The former mayor reinforced what he has expressed on Twitter and cable TV: that the Democrats are politically motivated.

“Don’t mistake this for some kind of a due process hearing or a fair hearing,” he said. “This is about as big a kangaroo court as ever invented. The Salem witch trials have more due process than this.”

House Speaker Nancy Pelosi (D-Calif.) called the White House letter “simply another unlawful attempt to hide the facts of the Trump administration’s brazen efforts to pressure foreign powers to intervene in the 2020 elections.”

Meanwhile, Senate Judiciary Committee Chairman Lindsey Graham (R-S.C.), a Trump ally, offered Giuliani an opportunity to come before his panel to air his concerns about corruption in Ukraine.

“Senator Graham and I are very close,” Giuliani said. “Senator Graham, I don’t have to play games with. He’s an honest man.”

Giuliani, like Trump and White House officials, said he saw nothing inappropriate about the July 25 call between Trump and Zelensky.

A partial transcript shows Zelensky telling Trump that Ukraine was ready to purchase antitank missiles from the United States. Trump responded that he wanted Ukraine to probe the origins of the Mueller investigation into Russian interference in the 2016 U.S. election as well as Biden. As vice president, Biden had sought the ouster of a Ukrainian prosecutor. Biden's son, Hunter, was on the board of an energy firm the prosecutor had been investigating.

“I would like you to do us a favor though, because our country has been through a lot and Ukraine knows a lot about it,” Trump says in the call.

“He didn’t command it, by the way,” said Giuliani, a former federal prosecutor. “He said ‘favor, ‘do me a favor.’ That’s a pretty mild word. ‘Do me a favor.’ Gee, I did a lot of extortion cases. I never heard ‘do me a favor’ as ‘I’ll break your legs, I’ll smash your head, I’ll take your kids away.' "

Giuliani, Trump and others have accused Biden of using his office to shield his son from prosecution.

The Ukrainian prosecutor who replaced the prosecutor who was ousted said there was no evidence of wrongdoing by the Bidens.
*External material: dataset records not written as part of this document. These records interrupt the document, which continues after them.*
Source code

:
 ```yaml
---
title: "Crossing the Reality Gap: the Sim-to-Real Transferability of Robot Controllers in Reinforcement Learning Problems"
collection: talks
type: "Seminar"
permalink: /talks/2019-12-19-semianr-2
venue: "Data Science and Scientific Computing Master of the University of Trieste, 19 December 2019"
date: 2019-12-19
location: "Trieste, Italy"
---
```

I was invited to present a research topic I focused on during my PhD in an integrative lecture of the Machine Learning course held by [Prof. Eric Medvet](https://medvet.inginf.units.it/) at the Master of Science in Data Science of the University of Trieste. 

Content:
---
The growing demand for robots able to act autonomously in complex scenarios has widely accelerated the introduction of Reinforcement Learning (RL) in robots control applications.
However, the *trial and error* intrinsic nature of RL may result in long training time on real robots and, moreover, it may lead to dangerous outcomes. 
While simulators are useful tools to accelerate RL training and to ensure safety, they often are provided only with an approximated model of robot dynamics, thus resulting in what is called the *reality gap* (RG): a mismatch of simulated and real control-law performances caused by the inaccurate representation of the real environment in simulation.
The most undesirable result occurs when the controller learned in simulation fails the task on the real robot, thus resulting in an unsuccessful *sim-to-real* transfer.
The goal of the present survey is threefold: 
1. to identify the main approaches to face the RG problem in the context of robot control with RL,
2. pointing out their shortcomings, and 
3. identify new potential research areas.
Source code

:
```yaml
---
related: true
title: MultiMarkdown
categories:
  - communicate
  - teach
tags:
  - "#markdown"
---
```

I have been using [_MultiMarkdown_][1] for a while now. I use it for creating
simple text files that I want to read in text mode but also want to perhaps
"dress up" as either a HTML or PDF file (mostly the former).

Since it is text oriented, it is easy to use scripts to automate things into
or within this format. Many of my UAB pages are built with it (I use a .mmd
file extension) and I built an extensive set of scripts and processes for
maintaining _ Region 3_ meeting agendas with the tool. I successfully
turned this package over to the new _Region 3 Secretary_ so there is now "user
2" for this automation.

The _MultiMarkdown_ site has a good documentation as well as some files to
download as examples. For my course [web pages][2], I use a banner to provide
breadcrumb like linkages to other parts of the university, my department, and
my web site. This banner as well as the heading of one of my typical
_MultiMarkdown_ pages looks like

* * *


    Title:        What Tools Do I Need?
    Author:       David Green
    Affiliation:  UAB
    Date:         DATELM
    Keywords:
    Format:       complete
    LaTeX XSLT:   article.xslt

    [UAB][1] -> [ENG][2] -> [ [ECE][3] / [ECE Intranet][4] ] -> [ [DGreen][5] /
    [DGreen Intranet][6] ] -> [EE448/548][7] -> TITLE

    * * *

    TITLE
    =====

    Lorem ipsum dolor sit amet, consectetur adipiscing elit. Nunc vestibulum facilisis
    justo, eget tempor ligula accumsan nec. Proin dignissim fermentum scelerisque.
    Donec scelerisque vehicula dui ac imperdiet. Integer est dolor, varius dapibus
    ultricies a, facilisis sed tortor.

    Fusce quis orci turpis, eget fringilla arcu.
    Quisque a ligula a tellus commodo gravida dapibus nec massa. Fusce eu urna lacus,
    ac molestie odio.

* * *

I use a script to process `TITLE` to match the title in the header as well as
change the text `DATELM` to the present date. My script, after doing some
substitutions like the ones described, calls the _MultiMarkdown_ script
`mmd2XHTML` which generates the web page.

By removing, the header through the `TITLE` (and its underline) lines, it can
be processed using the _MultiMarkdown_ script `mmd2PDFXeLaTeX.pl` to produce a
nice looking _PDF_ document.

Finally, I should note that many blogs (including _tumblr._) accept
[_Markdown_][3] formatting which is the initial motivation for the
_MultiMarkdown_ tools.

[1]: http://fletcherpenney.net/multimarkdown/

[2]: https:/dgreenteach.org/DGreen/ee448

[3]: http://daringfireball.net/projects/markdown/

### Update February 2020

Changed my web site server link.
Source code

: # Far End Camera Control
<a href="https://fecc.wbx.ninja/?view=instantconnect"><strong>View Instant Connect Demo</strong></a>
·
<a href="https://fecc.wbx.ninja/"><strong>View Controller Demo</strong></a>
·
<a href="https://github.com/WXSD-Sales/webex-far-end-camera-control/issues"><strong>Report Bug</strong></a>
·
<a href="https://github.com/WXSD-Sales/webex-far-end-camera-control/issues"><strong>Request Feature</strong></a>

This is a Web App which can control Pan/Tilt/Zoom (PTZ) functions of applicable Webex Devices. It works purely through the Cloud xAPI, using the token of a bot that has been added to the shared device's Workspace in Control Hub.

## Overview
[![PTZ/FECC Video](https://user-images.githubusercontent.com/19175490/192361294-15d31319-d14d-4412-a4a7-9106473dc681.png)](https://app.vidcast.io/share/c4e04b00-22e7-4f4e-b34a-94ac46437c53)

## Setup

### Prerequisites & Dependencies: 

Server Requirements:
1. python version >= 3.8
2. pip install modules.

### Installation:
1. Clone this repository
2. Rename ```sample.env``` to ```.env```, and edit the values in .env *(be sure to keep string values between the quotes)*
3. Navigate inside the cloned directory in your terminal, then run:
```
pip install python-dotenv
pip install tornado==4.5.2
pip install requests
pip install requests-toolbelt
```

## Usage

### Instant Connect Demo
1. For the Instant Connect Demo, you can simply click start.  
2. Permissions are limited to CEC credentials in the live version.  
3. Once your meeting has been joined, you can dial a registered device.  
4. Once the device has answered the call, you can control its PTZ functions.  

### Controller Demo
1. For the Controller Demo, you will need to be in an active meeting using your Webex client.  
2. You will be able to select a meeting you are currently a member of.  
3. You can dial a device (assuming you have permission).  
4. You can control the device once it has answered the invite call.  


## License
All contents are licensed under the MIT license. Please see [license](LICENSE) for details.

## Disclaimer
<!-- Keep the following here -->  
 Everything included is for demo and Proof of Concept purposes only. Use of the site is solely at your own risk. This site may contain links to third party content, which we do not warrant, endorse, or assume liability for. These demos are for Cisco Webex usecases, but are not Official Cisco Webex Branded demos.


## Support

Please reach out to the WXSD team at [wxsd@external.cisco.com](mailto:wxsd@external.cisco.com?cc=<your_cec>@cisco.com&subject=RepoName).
However, Ukraine leaders say they are reviewing their probe into the firm where Hunter Biden was a board member.

The former U.S. special envoy to Ukraine, Kurt Volker, testifying before House Democrats, said he didn't believe the accusation that Biden acted inappropriately to be credible.

Giuliani once was known as “America’s Mayor” for his leadership after the 9/11 terror attacks. He now may be better remembered as the Trump confidant embroiled in the president’s impeachment proceedings.

Newsday asked Giuliani about his legacy and he responded with sarcasm.

“Oh my God, my legacy. My legacy will be affected. My legacy will be affected. So, I’ll get scared and I’ll run away,” Giuliani said. “No, no, I consider my legacy as: I started as a person who had great skill in investigating crime. I’ve uncovered some of the biggest criminal patterns in the history of this country. Probably, I’ve prosecuted more criminals than any U.S. attorney ever. And you’re just going to have to count on me that I’m right and you’re wrong.”